Schweineschnitzel oder gebratenes Hühnerfleisch sind heute Teil der Japanischen Küche. Fisch sowieso. Doch das war einmal ganz anders: Nicht nur Fleisch-, sondern auch Fischkonsum wurde einst in Japan aus ethischen und religiösen Gründen verboten. Im 7. Jahrhundert wurde Japan im Zuge umfassender Reformen vegetarisch, unter Kaiser Temmu wurde der Verzehr von Fleisch untersagt. Sein Nachfolger verfügte im Jahre 721 die Freilassung aller Vögel. Der nächste Thronfolger, Kaiser Seimu, befahl im Jahre 725, dass alte Pferde und Wasserbüffel, die im Ackerbau eingesetzt wurden, nicht mehr getötet werden durften. Die Bevölkerung aß neben Reis, Seetang und Algen, Gemüse und Obst - aber immer noch Fisch und Muscheln.

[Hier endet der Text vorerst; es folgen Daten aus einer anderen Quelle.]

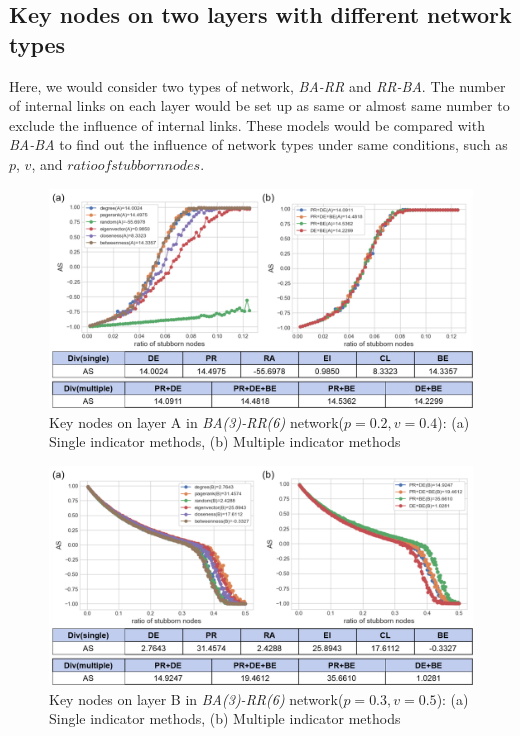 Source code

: \subsection{Key nodes on two layers with different network types}
Here, we would consider two types of network, \textit{BA-RR} and \textit{RR-BA}. The number of internal links on each layer would be set up as same or almost same number to exclude the influence of internal links. These models would be compared with \textit{BA-BA} to find out the influence of network types under same conditions, such as $p$, $v$, and $ratio of stubborn nodes$.  
\begin{figure}[!htb]
	\centering
	\includegraphics[width=\hsize]{figure/chap5_keynode_BA_RR_A.png}
	\caption{Key nodes on layer A in \textit{BA(3)-RR(6)} network($p=0.2, v=0.4$):
		(a) Single indicator methods, (b) Multiple indicator methods}
	\label{chap5_keynode_BA_RR_A}
\end{figure}
\begin{figure}[!htb]
	\centering
	\includegraphics[width=\hsize]{figure/chap5_keynode_BA_RR_B.png}
	\caption{Key nodes on layer B in \textit{BA(3)-RR(6)} network($p=0.3, v=0.5$):
		(a) Single indicator methods, (b) Multiple indicator methods}
	\label{chap5_keynode_BA_RR_B}
\end{figure}
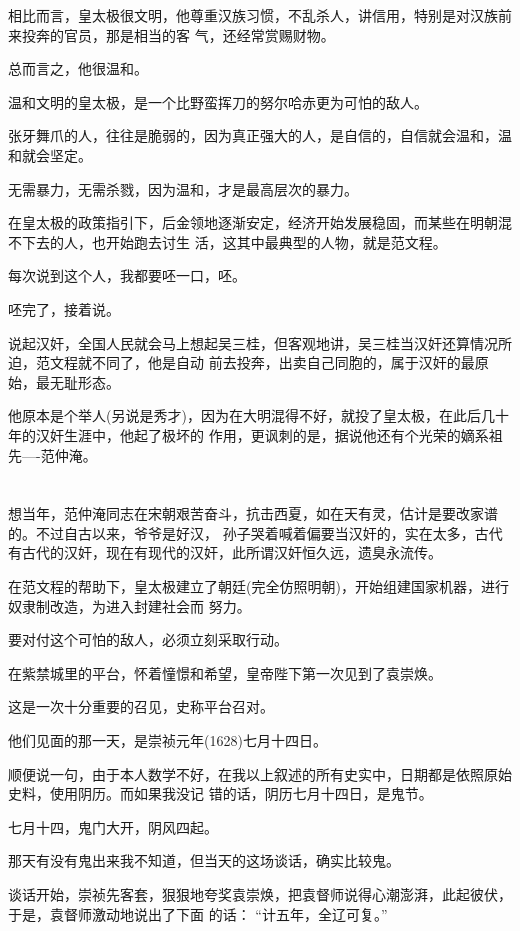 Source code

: \documentclass[11pt,a4paper,onecolumn]{article}
\begin{document}
相比而言，皇太极很文明，他尊重汉族习惯，不乱杀人，讲信用，特别是对汉族前来投奔的官员，那是相当的客
气，还经常赏赐财物。

总而言之，他很温和。

温和文明的皇太极，是一个比野蛮挥刀的努尔哈赤更为可怕的敌人。

张牙舞爪的人，往往是脆弱的，因为真正强大的人，是自信的，自信就会温和，温和就会坚定。

无需暴力，无需杀戮，因为温和，才是最高层次的暴力。

在皇太极的政策指引下，后金领地逐渐安定，经济开始发展稳固，而某些在明朝混不下去的人，也开始跑去讨生
活，这其中最典型的人物，就是范文程。

每次说到这个人，我都要呸一口，呸。

呸完了，接着说。

说起汉奸，全国人民就会马上想起吴三桂，但客观地讲，吴三桂当汉奸还算情况所迫，范文程就不同了，他是自动
前去投奔，出卖自己同胞的，属于汉奸的最原始，最无耻形态。

他原本是个举人(另说是秀才)，因为在大明混得不好，就投了皇太极，在此后几十年的汉奸生涯中，他起了极坏的
作用，更讽刺的是，据说他还有个光荣的嫡系祖先----范仲淹。

\section[\thesection]{}

想当年，范仲淹同志在宋朝艰苦奋斗，抗击西夏，如在天有灵，估计是要改家谱的。不过自古以来，爷爷是好汉，
孙子哭着喊着偏要当汉奸的，实在太多，古代有古代的汉奸，现在有现代的汉奸，此所谓汉奸恒久远，遗臭永流传。

在范文程的帮助下，皇太极建立了朝廷(完全仿照明朝)，开始组建国家机器，进行奴隶制改造，为进入封建社会而
努力。

要对付这个可怕的敌人，必须立刻采取行动。

在紫禁城里的平台，怀着憧憬和希望，皇帝陛下第一次见到了袁崇焕。

这是一次十分重要的召见，史称平台召对。

他们见面的那一天，是崇祯元年(1628)七月十四日。

顺便说一句，由于本人数学不好，在我以上叙述的所有史实中，日期都是依照原始史料，使用阴历。而如果我没记
错的话，阴历七月十四日，是鬼节。

七月十四，鬼门大开，阴风四起。

那天有没有鬼出来我不知道，但当天的这场谈话，确实比较鬼。

谈话开始，崇祯先客套，狠狠地夸奖袁崇焕，把袁督师说得心潮澎湃，此起彼伏，于是，袁督师激动地说出了下面
的话： ``计五年，全辽可复。''
\end{document}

Das war Mitte des 11. Jahrhunderts dann auch vorbei. Abgedankte Kaiser übernahmen in buddhistischem Gedankengut die Verwaltung des Landes, verboten den Fischfang. Eine vegane Nation war geboren. Vielleicht auch nur, da Japan über viele Jahrhunderte vom Rest der Welt nahezu abgeschnitten war. Missionare, die Japan zu Fleischkonsum bekehren wollten, wurden noch im 18 Jahrhundert des Landes verwiesen. Erst am 31. März 1854 wurde der Vertrag von Kanagawa unterschrieben, ein Handelsabkommen zwischen Japan und den USA. Die vegane Zeit war somit beendet.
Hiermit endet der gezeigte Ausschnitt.